Exactly the lines from the one holding "3. Write the record." through the final line of the data are wanted, copied as written.
BEGIN Input data
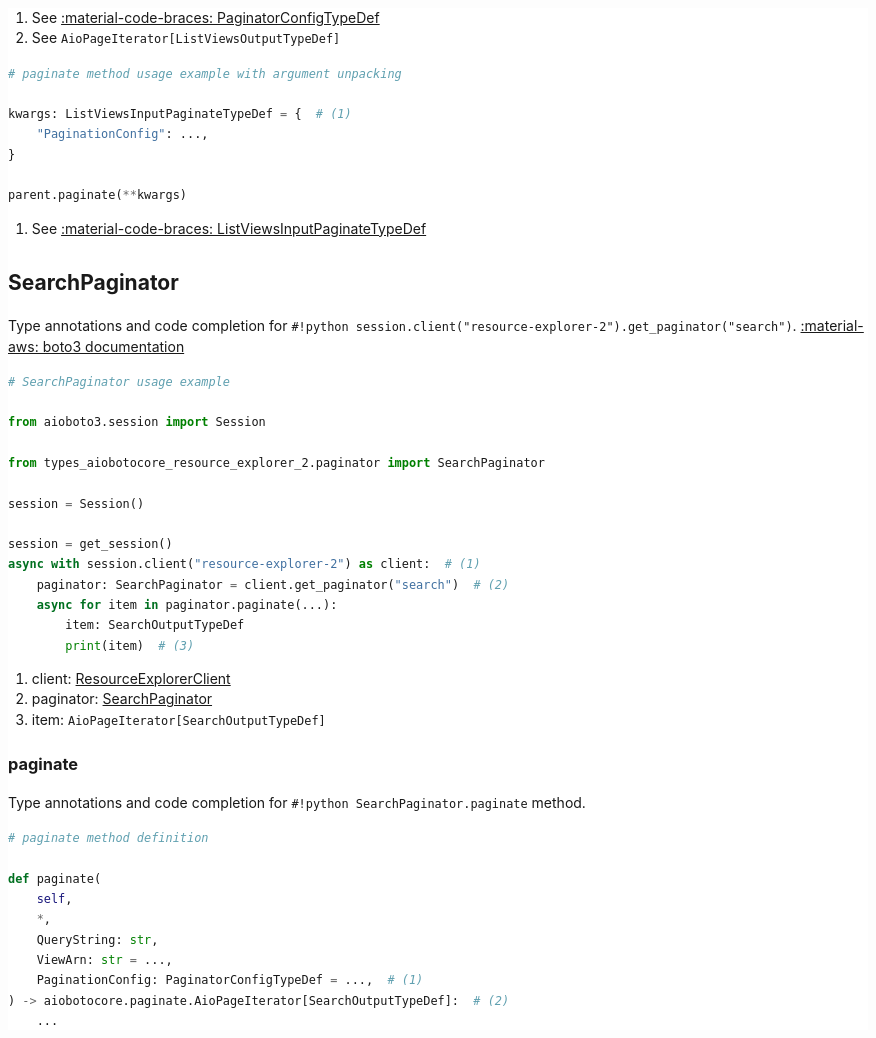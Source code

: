 1. See [:material-code-braces: PaginatorConfigTypeDef](./type_defs.md#paginatorconfigtypedef)
2. See `AioPageIterator[ListViewsOutputTypeDef]`


```python
# paginate method usage example with argument unpacking

kwargs: ListViewsInputPaginateTypeDef = {  # (1)
    "PaginationConfig": ...,
}

parent.paginate(**kwargs)
```

1. See [:material-code-braces: ListViewsInputPaginateTypeDef](./type_defs.md#listviewsinputpaginatetypedef)
## SearchPaginator

Type annotations and code completion for `#!python session.client("resource-explorer-2").get_paginator("search")`.
[:material-aws: boto3 documentation](https://boto3.amazonaws.com/v1/documentation/api/latest/reference/services/resource-explorer-2/paginator/Search.html#ResourceExplorer.Paginator.Search)

```python
# SearchPaginator usage example

from aioboto3.session import Session

from types_aiobotocore_resource_explorer_2.paginator import SearchPaginator

session = Session()

session = get_session()
async with session.client("resource-explorer-2") as client:  # (1)
    paginator: SearchPaginator = client.get_paginator("search")  # (2)
    async for item in paginator.paginate(...):
        item: SearchOutputTypeDef
        print(item)  # (3)
```

1. client: [ResourceExplorerClient](./client.md)
2. paginator: [SearchPaginator](./paginators.md#searchpaginator)
3. item: `AioPageIterator[SearchOutputTypeDef]`


### paginate

Type annotations and code completion for `#!python SearchPaginator.paginate` method.

```python
# paginate method definition

def paginate(
    self,
    *,
    QueryString: str,
    ViewArn: str = ...,
    PaginationConfig: PaginatorConfigTypeDef = ...,  # (1)
) -> aiobotocore.paginate.AioPageIterator[SearchOutputTypeDef]:  # (2)
    ...
```
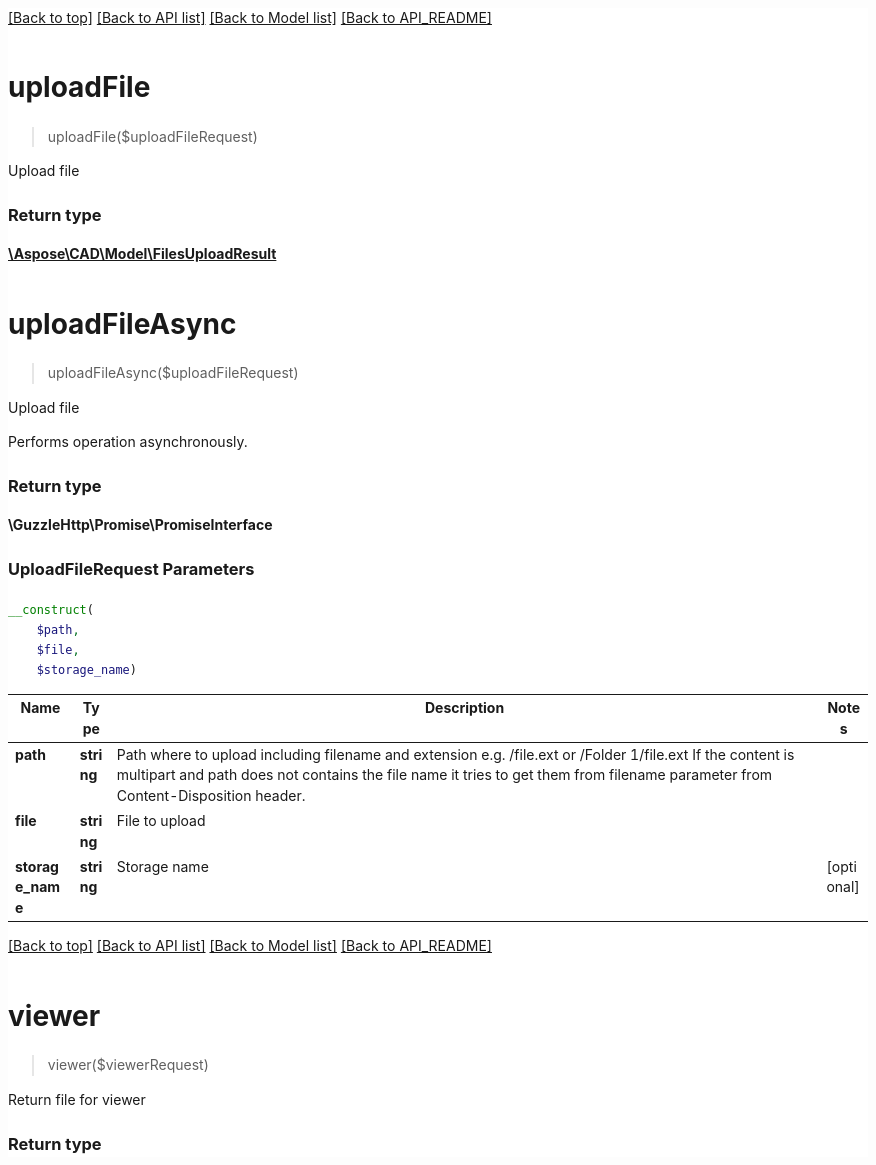 [[Back to top]](#) [[Back to API list]](API_README.md#documentation-for-api-endpoints) [[Back to Model list]](API_README.md#documentation-for-models) [[Back to API_README]](API_README.md)

<a name="uploadfile"></a>
# **uploadFile**
> uploadFile($uploadFileRequest)

Upload file

### Return type

[**\Aspose\CAD\Model\FilesUploadResult**](FilesUploadResult.md)

<a name="uploadfileasync"></a>
# **uploadFileAsync**
> uploadFileAsync($uploadFileRequest)

Upload file

Performs operation asynchronously.

### Return type

**\GuzzleHttp\Promise\PromiseInterface**

### **UploadFileRequest** Parameters
```php
__construct(
    $path, 
    $file, 
    $storage_name)
```

Name | Type | Description  | Notes
------------- | ------------- | ------------- | -------------
 **path** | **string**| Path where to upload including filename and extension e.g. /file.ext or /Folder 1/file.ext             If the content is multipart and path does not contains the file name it tries to get them from filename parameter             from Content-Disposition header. |
 **file** | **string**| File to upload |
 **storage_name** | **string**| Storage name | [optional]

[[Back to top]](#) [[Back to API list]](API_README.md#documentation-for-api-endpoints) [[Back to Model list]](API_README.md#documentation-for-models) [[Back to API_README]](API_README.md)

<a name="viewer"></a>
# **viewer**
> viewer($viewerRequest)

Return file for viewer

### Return type
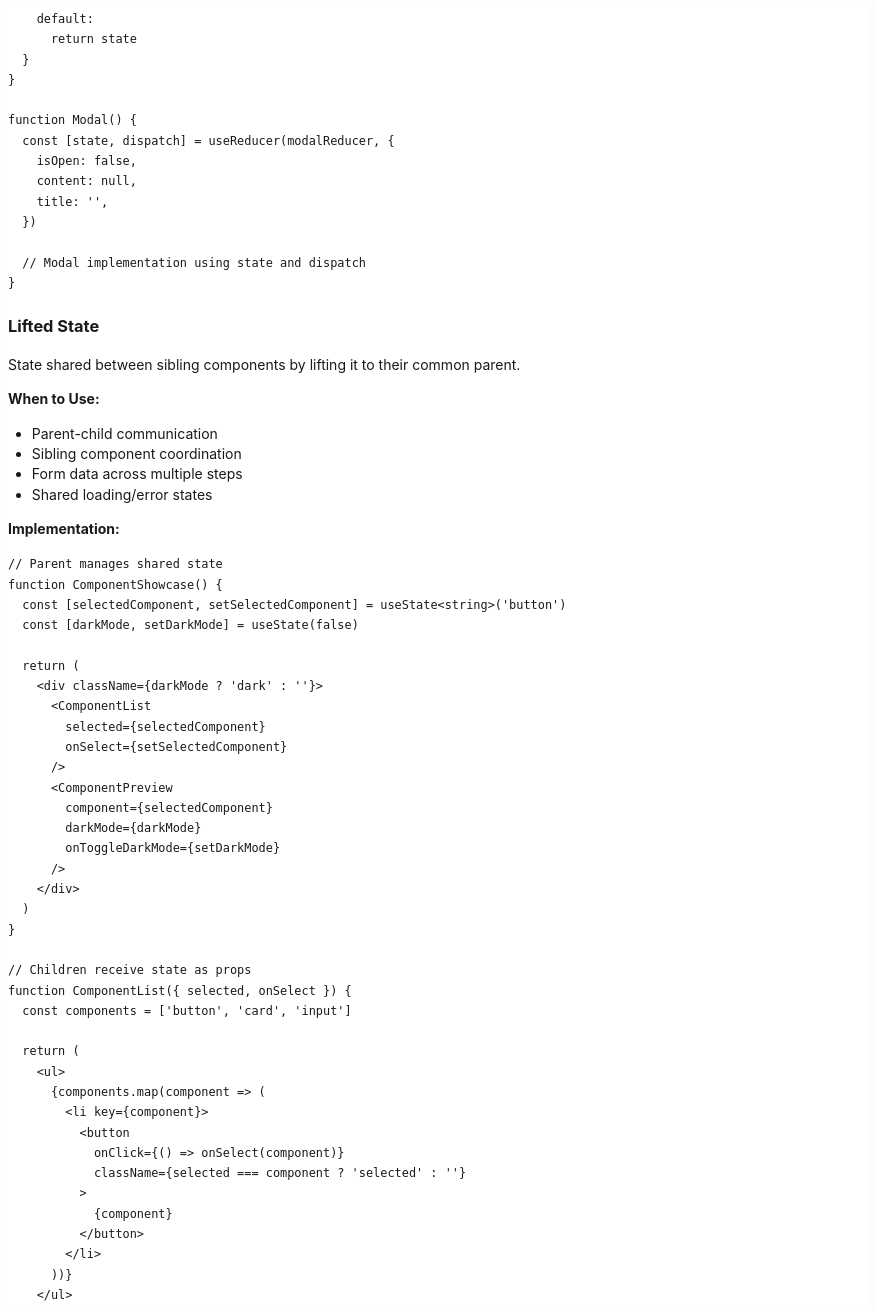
 ```tsx
    default:
      return state
  }
}

function Modal() {
  const [state, dispatch] = useReducer(modalReducer, {
    isOpen: false,
    content: null,
    title: '',
  })
  
  // Modal implementation using state and dispatch
}
```

### Lifted State
State shared between sibling components by lifting it to their common parent.

**When to Use:**
- Parent-child communication
- Sibling component coordination
- Form data across multiple steps
- Shared loading/error states

**Implementation:**
```tsx
// Parent manages shared state
function ComponentShowcase() {
  const [selectedComponent, setSelectedComponent] = useState<string>('button')
  const [darkMode, setDarkMode] = useState(false)
  
  return (
    <div className={darkMode ? 'dark' : ''}>
      <ComponentList 
        selected={selectedComponent}
        onSelect={setSelectedComponent}
      />
      <ComponentPreview 
        component={selectedComponent}
        darkMode={darkMode}
        onToggleDarkMode={setDarkMode}
      />
    </div>
  )
}

// Children receive state as props
function ComponentList({ selected, onSelect }) {
  const components = ['button', 'card', 'input']
  
  return (
    <ul>
      {components.map(component => (
        <li key={component}>
          <button
            onClick={() => onSelect(component)}
            className={selected === component ? 'selected' : ''}
          >
            {component}
          </button>
        </li>
      ))}
    </ul>
```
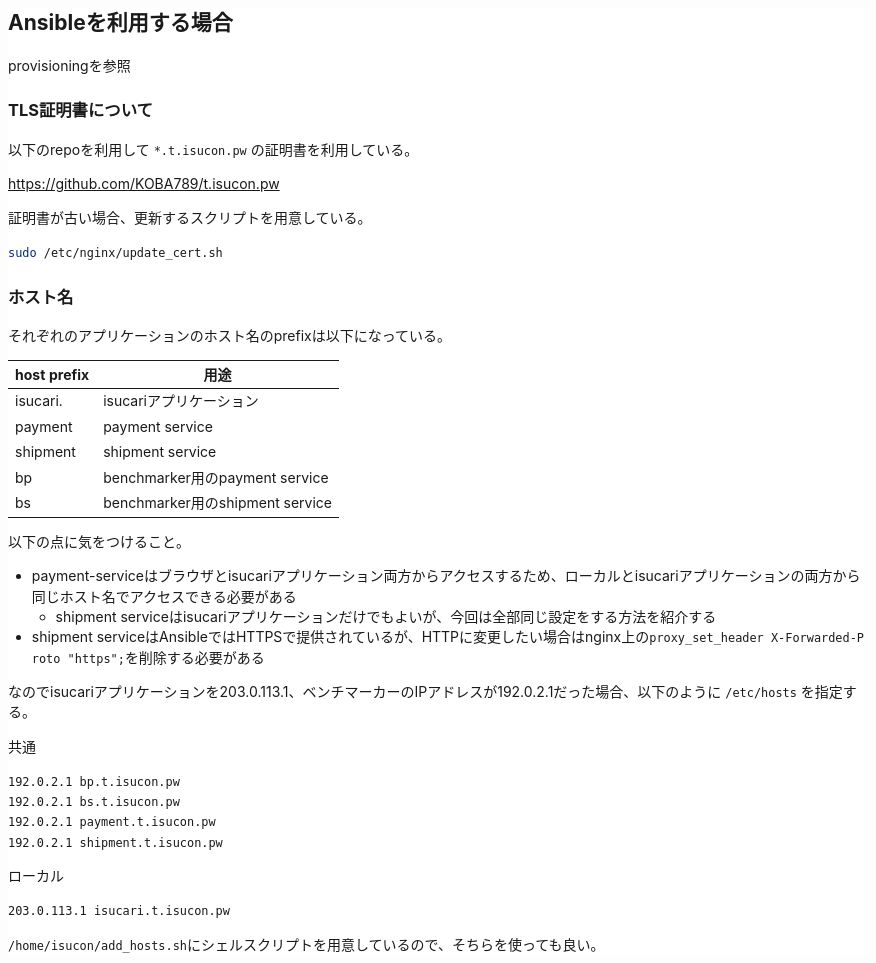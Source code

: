 ## Ansibleを利用する場合

provisioningを参照

### TLS証明書について

以下のrepoを利用して `*.t.isucon.pw` の証明書を利用している。

https://github.com/KOBA789/t.isucon.pw

証明書が古い場合、更新するスクリプトを用意している。

```bash
sudo /etc/nginx/update_cert.sh
```

### ホスト名

それぞれのアプリケーションのホスト名のprefixは以下になっている。

| host prefix | 用途                            |
| ----------- | ------------------------------- |
| isucari.    | isucariアプリケーション         |
| payment     | payment service                 |
| shipment    | shipment service                |
| bp          | benchmarker用のpayment service  |
| bs          | benchmarker用のshipment service |

以下の点に気をつけること。

* payment-serviceはブラウザとisucariアプリケーション両方からアクセスするため、ローカルとisucariアプリケーションの両方から同じホスト名でアクセスできる必要がある
  * shipment serviceはisucariアプリケーションだけでもよいが、今回は全部同じ設定をする方法を紹介する
* shipment serviceはAnsibleではHTTPSで提供されているが、HTTPに変更したい場合はnginx上の`proxy_set_header X-Forwarded-Proto "https";`を削除する必要がある

なのでisucariアプリケーションを203.0.113.1、ベンチマーカーのIPアドレスが192.0.2.1だった場合、以下のように `/etc/hosts` を指定する。

共通

```
192.0.2.1 bp.t.isucon.pw
192.0.2.1 bs.t.isucon.pw
192.0.2.1 payment.t.isucon.pw
192.0.2.1 shipment.t.isucon.pw
```

ローカル

```
203.0.113.1 isucari.t.isucon.pw
```

`/home/isucon/add_hosts.sh`にシェルスクリプトを用意しているので、そちらを使っても良い。
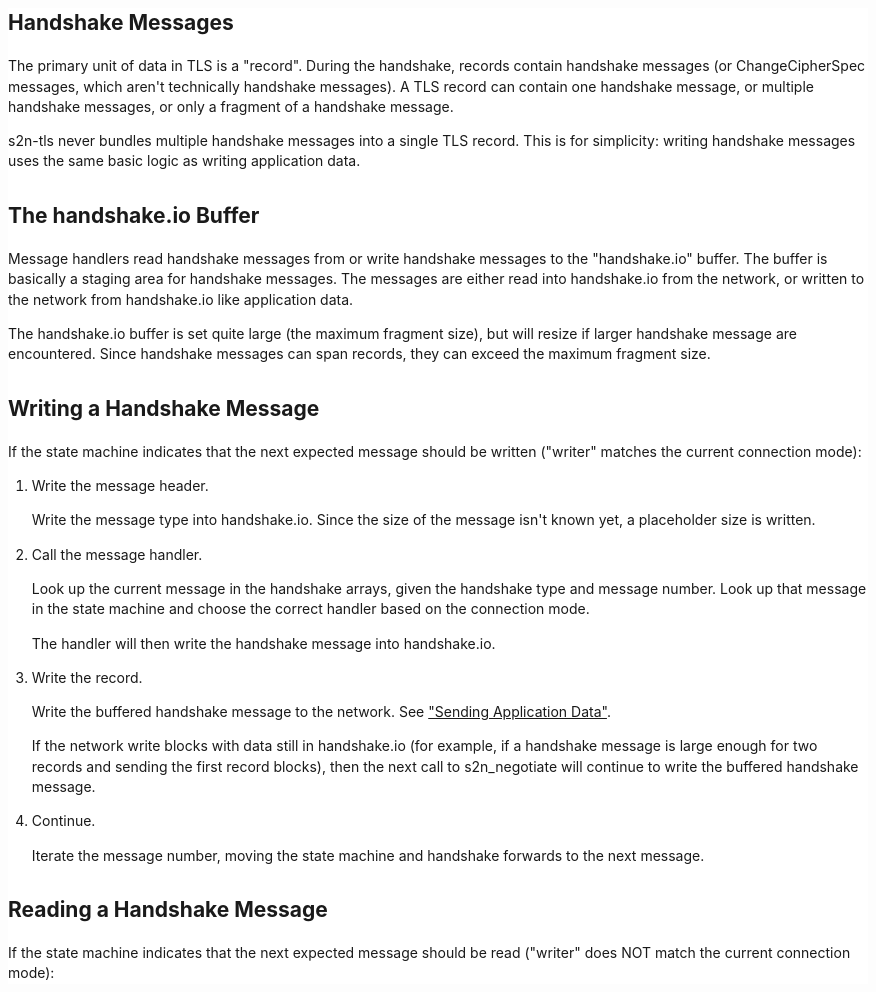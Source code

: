 ## Handshake Messages

The primary unit of data in TLS is a "record". During the handshake, records contain handshake messages (or ChangeCipherSpec messages, which aren't technically handshake messages). A TLS record can contain one handshake message, or multiple handshake messages, or only a fragment of a handshake message.

s2n-tls never bundles multiple handshake messages into a single TLS record. This is for simplicity: writing handshake messages uses the same basic logic as writing application data.

## The handshake.io Buffer

Message handlers read handshake messages from or write handshake messages to the "handshake.io" buffer. The buffer is basically a staging area for handshake messages. The messages are either read into handshake.io from the network, or written to the network from handshake.io like application data.

The handshake.io buffer is set quite large (the maximum fragment size), but will resize if larger handshake message are encountered. Since handshake messages can span records, they can exceed the maximum fragment size.

## Writing a Handshake Message

If the state machine indicates that the next expected message should be written ("writer" matches the current connection mode):

1. Write the message header.

   Write the message type into handshake.io. Since the size of the message isn't known yet, a placeholder size is written.

2. Call the message handler.

   Look up the current message in the handshake arrays, given the handshake type and message number. Look up that message in the state machine and choose the correct handler based on the connection mode.

   The handler will then write the handshake message into handshake.io.

3. Write the record.

   Write the buffered handshake message to the network. See ["Sending Application Data"](APPLICATION_DATA.md#sending-application-data).

   If the network write blocks with data still in handshake.io (for example, if a handshake message is large enough for two records and sending the first record blocks), then the next call to s2n_negotiate will continue to write the buffered handshake message.

4. Continue.

   Iterate the message number, moving the state machine and handshake forwards to the next message.

## Reading a Handshake Message

If the state machine indicates that the next expected message should be read ("writer" does NOT match the current connection mode):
END Input data
» Answer box
3. Write the record.

   Write the buffered handshake message to the network. See ["Sending Application Data"](APPLICATION_DATA.md#sending-application-data).

   If the network write blocks with data still in handshake.io (for example, if a handshake message is large enough for two records and sending the first record blocks), then the next call to s2n_negotiate will continue to write the buffered handshake message.

4. Continue.

   Iterate the message number, moving the state machine and handshake forwards to the next message.

## Reading a Handshake Message

If the state machine indicates that the next expected message should be read ("writer" does NOT match the current connection mode):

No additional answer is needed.